Que savez-vous de la communauté sino-mauricienne ? La Vie Catholique vous propose cette semaine pour la Fête du Printemps, de mieux faire connaissance avec nos compatriotes sino-mauriciens, leur foi chrétienne, leurs traditions et leur évolution.
Le Père Georges Cheung, sj : « La culture permet de vivre dignement »
Il existe une grande confusion entre foi et culture. Pour mieux éclairer ses lecteurs, à l’approche de la Fête du Printemps, La Vie Catholique a interrogé le Père Georges Cheung, sj, qui évoque comment la culture chinoise se concilie à la foi chrétienne et aussi des difficultés qui en découlent.
Nombreux sont les Sino-mauriciens, de foi catholique, qui célébreront la Fête du Printemps le 8 février. Expliquez-nous comment la foi chrétienne se vit dans la culture chinoise ?
Bien et mal. D’une part, beaucoup continuent à observer certaines pratiques religieuses dites « païennes » : fréquentation de temples ancestraux, offrande de papier argent ou de nourriture aux défunts… D’autre part, ces pratiques sont souvent mal comprises ; cela est vrai également
du culte de certains saints dans la foi catholique.
L’empereur chinois Kangxi demanda au légat papal, Mgr Tournon, s’il pouvait lire les quatre idéogrammes qui trônaient dans la salle d’audience. Lorsque l’évêque avoua son ignorance, l’empereur lui dit : « Vous ne pouvez même pas lire cela, et vous prétendez nous dicter notre conduite ? » Mgr Tournon fut prié de s’en aller, et la Chine se ferma au christianisme. Triste conclusion à la fameuse « querelle des rites chinois », au début du XVIIIème siècle.

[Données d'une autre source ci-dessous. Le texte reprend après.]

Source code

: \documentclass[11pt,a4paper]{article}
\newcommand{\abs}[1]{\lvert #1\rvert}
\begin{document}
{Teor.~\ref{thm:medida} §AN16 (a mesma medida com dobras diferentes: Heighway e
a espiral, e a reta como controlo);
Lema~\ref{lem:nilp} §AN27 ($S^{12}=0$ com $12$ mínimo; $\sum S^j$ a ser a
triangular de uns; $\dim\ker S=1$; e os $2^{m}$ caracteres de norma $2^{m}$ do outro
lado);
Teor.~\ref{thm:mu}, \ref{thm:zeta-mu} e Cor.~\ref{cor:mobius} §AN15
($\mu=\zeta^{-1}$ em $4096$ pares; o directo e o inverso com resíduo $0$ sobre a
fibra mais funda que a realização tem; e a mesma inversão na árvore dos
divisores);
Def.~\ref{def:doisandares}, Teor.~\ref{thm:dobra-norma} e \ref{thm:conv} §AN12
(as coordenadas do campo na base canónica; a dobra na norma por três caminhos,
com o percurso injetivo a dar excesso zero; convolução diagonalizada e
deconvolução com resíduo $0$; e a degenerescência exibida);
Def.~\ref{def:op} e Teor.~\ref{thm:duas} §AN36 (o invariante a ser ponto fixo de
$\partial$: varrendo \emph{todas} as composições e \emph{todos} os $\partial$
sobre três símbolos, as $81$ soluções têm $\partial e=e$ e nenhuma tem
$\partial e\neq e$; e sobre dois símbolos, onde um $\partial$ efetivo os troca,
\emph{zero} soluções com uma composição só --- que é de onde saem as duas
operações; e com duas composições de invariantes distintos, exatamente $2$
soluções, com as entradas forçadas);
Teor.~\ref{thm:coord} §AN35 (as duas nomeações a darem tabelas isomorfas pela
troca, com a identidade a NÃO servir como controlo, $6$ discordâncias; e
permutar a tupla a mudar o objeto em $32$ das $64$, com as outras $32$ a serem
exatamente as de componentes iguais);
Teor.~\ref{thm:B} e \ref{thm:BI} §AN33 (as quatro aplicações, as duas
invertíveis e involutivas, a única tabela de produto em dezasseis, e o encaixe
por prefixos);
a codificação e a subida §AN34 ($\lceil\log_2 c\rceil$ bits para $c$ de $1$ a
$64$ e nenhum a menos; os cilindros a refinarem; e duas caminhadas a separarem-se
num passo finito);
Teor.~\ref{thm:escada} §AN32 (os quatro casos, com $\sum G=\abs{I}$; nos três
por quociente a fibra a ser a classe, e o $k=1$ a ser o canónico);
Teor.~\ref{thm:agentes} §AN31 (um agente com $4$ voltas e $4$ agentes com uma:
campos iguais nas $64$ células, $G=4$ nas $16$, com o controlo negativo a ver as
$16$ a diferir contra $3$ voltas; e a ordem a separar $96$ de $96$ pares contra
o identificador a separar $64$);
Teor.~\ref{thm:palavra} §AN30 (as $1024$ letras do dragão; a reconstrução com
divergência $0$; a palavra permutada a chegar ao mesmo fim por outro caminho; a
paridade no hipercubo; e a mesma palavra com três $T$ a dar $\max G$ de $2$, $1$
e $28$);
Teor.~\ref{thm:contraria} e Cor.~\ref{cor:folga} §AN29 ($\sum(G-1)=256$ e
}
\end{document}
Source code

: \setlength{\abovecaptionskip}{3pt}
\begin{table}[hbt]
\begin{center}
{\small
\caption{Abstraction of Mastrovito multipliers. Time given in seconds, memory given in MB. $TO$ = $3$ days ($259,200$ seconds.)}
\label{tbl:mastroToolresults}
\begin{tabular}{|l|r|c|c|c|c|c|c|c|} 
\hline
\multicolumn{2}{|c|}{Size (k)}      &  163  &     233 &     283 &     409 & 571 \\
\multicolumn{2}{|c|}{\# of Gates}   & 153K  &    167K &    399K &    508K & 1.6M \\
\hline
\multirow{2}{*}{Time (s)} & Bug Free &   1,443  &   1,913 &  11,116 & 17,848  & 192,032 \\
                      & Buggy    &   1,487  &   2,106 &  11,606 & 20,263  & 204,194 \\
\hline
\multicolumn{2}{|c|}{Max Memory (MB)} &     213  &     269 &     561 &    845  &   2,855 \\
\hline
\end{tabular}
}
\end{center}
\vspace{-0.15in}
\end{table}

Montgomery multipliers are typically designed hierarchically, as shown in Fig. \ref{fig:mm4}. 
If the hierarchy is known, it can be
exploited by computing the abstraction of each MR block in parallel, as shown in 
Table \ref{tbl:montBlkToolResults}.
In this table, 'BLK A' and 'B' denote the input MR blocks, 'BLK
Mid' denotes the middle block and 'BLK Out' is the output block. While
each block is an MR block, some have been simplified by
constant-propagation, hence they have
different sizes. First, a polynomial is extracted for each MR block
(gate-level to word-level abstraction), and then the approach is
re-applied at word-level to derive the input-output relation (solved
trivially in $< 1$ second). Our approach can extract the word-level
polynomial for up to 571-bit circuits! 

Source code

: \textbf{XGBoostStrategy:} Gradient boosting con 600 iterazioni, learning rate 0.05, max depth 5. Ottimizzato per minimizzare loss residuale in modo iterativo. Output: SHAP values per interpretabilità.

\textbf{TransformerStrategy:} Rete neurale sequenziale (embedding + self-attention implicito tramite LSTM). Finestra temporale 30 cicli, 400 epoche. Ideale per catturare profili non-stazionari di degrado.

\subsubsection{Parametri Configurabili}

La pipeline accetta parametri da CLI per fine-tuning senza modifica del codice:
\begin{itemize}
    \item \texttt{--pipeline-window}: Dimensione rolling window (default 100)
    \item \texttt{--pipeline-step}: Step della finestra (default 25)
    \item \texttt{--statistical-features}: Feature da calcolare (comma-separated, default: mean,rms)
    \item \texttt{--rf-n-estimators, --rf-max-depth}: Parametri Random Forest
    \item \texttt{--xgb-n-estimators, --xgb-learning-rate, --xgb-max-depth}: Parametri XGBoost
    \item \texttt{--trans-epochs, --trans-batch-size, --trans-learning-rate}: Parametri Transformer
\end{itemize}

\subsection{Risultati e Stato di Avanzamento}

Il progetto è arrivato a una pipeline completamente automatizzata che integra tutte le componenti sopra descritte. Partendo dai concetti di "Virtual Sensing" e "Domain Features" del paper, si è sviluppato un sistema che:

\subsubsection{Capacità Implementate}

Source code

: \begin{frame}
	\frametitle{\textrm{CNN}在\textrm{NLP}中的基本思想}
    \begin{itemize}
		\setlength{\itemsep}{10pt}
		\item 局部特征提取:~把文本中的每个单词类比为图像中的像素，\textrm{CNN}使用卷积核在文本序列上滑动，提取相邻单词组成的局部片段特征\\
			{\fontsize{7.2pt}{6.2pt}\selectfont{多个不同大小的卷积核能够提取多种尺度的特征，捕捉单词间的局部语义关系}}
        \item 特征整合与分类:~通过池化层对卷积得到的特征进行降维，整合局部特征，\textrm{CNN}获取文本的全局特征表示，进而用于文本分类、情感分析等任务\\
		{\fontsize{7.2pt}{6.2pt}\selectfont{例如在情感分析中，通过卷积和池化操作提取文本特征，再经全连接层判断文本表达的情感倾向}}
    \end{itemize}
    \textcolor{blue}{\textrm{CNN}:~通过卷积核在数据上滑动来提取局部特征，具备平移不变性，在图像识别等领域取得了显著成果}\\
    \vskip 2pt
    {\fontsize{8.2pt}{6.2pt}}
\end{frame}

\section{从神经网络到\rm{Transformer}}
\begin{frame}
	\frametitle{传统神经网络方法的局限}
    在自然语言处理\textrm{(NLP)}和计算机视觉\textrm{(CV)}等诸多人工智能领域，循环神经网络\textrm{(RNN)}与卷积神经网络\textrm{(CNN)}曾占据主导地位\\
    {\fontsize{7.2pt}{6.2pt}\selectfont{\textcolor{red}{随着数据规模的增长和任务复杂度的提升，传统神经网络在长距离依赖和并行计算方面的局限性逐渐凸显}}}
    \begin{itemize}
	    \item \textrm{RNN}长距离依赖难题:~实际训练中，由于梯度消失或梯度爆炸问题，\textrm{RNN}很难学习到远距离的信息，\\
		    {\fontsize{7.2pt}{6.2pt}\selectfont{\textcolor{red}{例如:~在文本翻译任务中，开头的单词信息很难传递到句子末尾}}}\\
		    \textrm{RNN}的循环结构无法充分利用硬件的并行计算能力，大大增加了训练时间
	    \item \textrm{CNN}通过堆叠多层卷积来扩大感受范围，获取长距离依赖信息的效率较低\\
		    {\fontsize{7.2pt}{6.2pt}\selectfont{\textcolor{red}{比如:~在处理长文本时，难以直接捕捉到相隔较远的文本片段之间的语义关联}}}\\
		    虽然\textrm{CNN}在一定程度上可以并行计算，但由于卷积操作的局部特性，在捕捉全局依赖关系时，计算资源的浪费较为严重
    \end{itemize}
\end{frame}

Justement, comment définissez-vous la culture chinoise ? Qu’est-ce qui est culture et qu’est-ce qui ne l’est pas ? Pouvez-vous nous donner des exemples ?
Pour beaucoup, la culture, c’est la musique savante, les musées et d’autres choses de ce genre. Toute culture, y compris celle de la Chine, les inclut certainement, mais dépasse largement cela. La culture, c’est tout, absolument tout ce qui permet à un groupe de vivre dignement comme des êtres humains et non pas de survivre comme des animaux : cuisine, langage, humour, outils de travail, loisirs, techniques, etc.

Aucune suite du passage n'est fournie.